One who is ready to write so loosely, and with such small regard for the truth, finds it easy enough to show that Socialism has been established in Russia. He simply declares it for a start, and then embarks or a course of fiction to ”lend an air of verisimilitude to an otherwise bald and unconvincing narrative.” So it is “unnecessary for the peasant to read . . ‘ Capital,’ but merely to realise, as he undoubtedly does, that the reason why his lot is so deplorable, or was, is because his home, his tools, his life, his labour, and the land on which he works is owned and controlled by a robber baron . .” and “He who has been enslaved in serfdom from time immemorial,” and so on.

 

Now that might pass as fiction of the kind which is not “founded on fact.” But in real life “He who has been enslaved in serfdom from time immemorial” was emancipated from serfdom over 50 years ago in the first place; his “home, tools, labour and the land on which he works” are not “owned and controlled by a robber baron” in the third place, and even if the peasant were still living under feudalism his home and the rest of it would not be owned and controlled by a robber baron, for such conditions belong, not to feudalism, but to chattel-slavery. Might not the facts as here out lined make some difference in what it is necessary for the peasant “merely to realise” ?

 

Of course, one who cannot see the difference between a peasant and a serf; one who fails to understand that the conditions of feudalism are not those of chattel-slavery, is hardly likely to appreciate the point that a social order is a system, in which every part stands as cause and effect to the other parts. Hence his difficulty.

 

Our correspondent, rising to olympic heights of irony, suggests that we should, by way of supporting our contention that the Bolsheviks do not depend on a class-conscious working class for their strength, explain how it is that the “workers of Russia overthrew the Czarist and then the capitalist Kerensky Government if they were not class-conscious.” The answer to that is that they did nothing of the sort.
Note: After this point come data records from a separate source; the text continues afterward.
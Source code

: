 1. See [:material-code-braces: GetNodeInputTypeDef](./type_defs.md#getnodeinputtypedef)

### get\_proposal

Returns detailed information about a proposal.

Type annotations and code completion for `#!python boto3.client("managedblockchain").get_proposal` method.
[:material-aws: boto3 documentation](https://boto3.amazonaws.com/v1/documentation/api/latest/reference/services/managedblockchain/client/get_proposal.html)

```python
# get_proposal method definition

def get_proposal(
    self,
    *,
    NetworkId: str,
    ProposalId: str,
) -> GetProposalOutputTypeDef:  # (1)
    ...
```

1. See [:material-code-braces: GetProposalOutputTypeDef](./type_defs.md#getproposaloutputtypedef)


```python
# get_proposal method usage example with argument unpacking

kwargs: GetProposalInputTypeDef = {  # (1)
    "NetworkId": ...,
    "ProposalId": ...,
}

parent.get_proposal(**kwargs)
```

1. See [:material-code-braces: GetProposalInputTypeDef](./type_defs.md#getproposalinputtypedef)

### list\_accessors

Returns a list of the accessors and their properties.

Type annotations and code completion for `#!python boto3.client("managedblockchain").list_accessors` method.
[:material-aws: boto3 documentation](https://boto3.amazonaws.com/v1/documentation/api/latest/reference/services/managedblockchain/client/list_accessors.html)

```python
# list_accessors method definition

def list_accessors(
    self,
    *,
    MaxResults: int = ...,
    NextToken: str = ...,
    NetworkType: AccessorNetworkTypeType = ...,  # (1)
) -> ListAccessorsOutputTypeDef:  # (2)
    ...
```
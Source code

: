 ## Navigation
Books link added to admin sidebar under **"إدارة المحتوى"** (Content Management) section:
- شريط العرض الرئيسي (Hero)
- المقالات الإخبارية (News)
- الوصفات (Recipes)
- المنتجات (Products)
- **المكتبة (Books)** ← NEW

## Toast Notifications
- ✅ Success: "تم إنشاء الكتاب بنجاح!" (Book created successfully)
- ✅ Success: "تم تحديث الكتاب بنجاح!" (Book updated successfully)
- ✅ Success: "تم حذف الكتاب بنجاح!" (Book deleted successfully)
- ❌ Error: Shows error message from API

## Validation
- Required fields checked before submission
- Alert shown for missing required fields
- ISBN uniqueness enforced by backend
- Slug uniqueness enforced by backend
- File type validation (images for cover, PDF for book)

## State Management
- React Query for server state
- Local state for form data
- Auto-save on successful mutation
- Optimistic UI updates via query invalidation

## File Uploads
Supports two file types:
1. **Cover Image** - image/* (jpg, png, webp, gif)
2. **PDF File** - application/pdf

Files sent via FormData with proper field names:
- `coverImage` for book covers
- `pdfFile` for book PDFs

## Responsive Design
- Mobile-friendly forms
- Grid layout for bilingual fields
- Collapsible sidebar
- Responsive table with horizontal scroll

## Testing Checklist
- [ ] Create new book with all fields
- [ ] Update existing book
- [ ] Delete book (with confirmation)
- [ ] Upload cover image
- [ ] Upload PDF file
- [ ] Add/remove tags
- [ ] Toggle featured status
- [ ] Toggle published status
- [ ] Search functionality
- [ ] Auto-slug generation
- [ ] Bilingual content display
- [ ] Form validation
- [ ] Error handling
If our critic has any proof, nay, even any evidence, that what he suggests is correct, we challenge him to produce it. As a matter of fact it is admitted by the staunchest friends of the Bolshevist movement that the election for the Constituent Assembly (an election based upon a popular franchise) resulted in a bourgeois majority. So far is it from being true, therefore, that the working class overthrew the Kerensky crowd, that the working class voted the bourgeoisie into power, and the Bolsheviks it was who squashed the Kerensky crowd by suppressing the Constituent Assembly.

 

“Isn’t it perfectly obvious to all that the peasant must immediately see the advantages accruing from the social ownership of land?” asks our critic. Well, in the first place there is no evidence to show that the Bolsheviks have attempted to place the land on a basis of social ownership. The reports of those most favourable to the insurrection even, fall short of this, and claim that each peasant may own as much land as he can till without hired assistance. That is not social ownership, but the very reverse. Socialisation of the land would take away from the peasants the land which they previously owned, and seemingly it was so “perfectly obvious” to the Bolsheviks that such a proposal would not commend itself to the peasants that they dared not attempt to proceed to it. When the Russian serfs were “emancipated” and became peasants the trouble was that, in order to compel them still to work for the nobles, they were given insufficient land to support them. Enormous taxation was superimposed on this. The natural view-point of the peasant is therefore quite clear. His aspirations would be, not in the direction of giving up his little land to society, but of getting more land—an economic holding. In those districts where the mir still exists, and the land is the property of the commune, the opposition would for obvious reasons be even stronger.

 

There are other points we should like to have dealt with, and had not our correspondent abused our space with a lot of sentimental twaddle we should have had room to answer more fully the wild and unsupported statements he has treated us to. But for the present our space is quite exhausted.